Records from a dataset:
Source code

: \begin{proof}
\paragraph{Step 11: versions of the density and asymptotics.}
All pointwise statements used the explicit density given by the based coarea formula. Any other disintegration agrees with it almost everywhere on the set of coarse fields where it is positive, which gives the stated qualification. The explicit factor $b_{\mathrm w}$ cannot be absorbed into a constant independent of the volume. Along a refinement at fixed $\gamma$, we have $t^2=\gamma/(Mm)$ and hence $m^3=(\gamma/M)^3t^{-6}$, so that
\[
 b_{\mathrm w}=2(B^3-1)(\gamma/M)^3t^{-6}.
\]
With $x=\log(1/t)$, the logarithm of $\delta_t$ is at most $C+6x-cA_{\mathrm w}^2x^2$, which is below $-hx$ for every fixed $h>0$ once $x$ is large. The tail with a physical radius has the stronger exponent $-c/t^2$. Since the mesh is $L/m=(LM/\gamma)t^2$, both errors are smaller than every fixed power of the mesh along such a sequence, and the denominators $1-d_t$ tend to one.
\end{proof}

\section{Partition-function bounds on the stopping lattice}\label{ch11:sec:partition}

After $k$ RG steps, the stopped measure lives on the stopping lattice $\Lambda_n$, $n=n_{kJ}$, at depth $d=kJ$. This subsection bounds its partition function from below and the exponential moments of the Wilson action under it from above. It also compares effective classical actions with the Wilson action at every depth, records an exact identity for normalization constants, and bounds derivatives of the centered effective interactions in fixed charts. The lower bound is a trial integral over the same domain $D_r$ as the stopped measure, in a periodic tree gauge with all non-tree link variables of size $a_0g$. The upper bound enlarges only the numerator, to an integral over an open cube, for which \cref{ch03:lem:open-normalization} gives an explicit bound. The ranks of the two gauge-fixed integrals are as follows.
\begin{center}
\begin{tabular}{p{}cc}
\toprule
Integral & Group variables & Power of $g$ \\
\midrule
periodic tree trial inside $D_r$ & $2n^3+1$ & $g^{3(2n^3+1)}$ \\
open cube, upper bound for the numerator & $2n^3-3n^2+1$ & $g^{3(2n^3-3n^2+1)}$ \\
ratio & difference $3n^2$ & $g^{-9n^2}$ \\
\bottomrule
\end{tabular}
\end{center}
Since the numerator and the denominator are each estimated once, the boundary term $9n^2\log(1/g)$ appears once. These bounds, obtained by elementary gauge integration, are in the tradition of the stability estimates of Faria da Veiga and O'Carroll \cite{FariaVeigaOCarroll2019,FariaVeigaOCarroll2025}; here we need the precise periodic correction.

• _Aim of the task_
For every line above that holds the word "stopping", report the whole line.

• _Your response_
\section{Partition-function bounds on the stopping lattice}\label{ch11:sec:partition}
After $k$ RG steps, the stopped measure lives on the stopping lattice $\Lambda_n$, $n=n_{kJ}$, at depth $d=kJ$. This subsection bounds its partition function from below and the exponential moments of the Wilson action under it from above. It also compares effective classical actions with the Wilson action at every depth, records an exact identity for normalization constants, and bounds derivatives of the centered effective interactions in fixed charts. The lower bound is a trial integral over the same domain $D_r$ as the stopped measure, in a periodic tree gauge with all non-tree link variables of size $a_0g$. The upper bound enlarges only the numerator, to an integral over an open cube, for which \cref{ch03:lem:open-normalization} gives an explicit bound. The ranks of the two gauge-fixed integrals are as follows.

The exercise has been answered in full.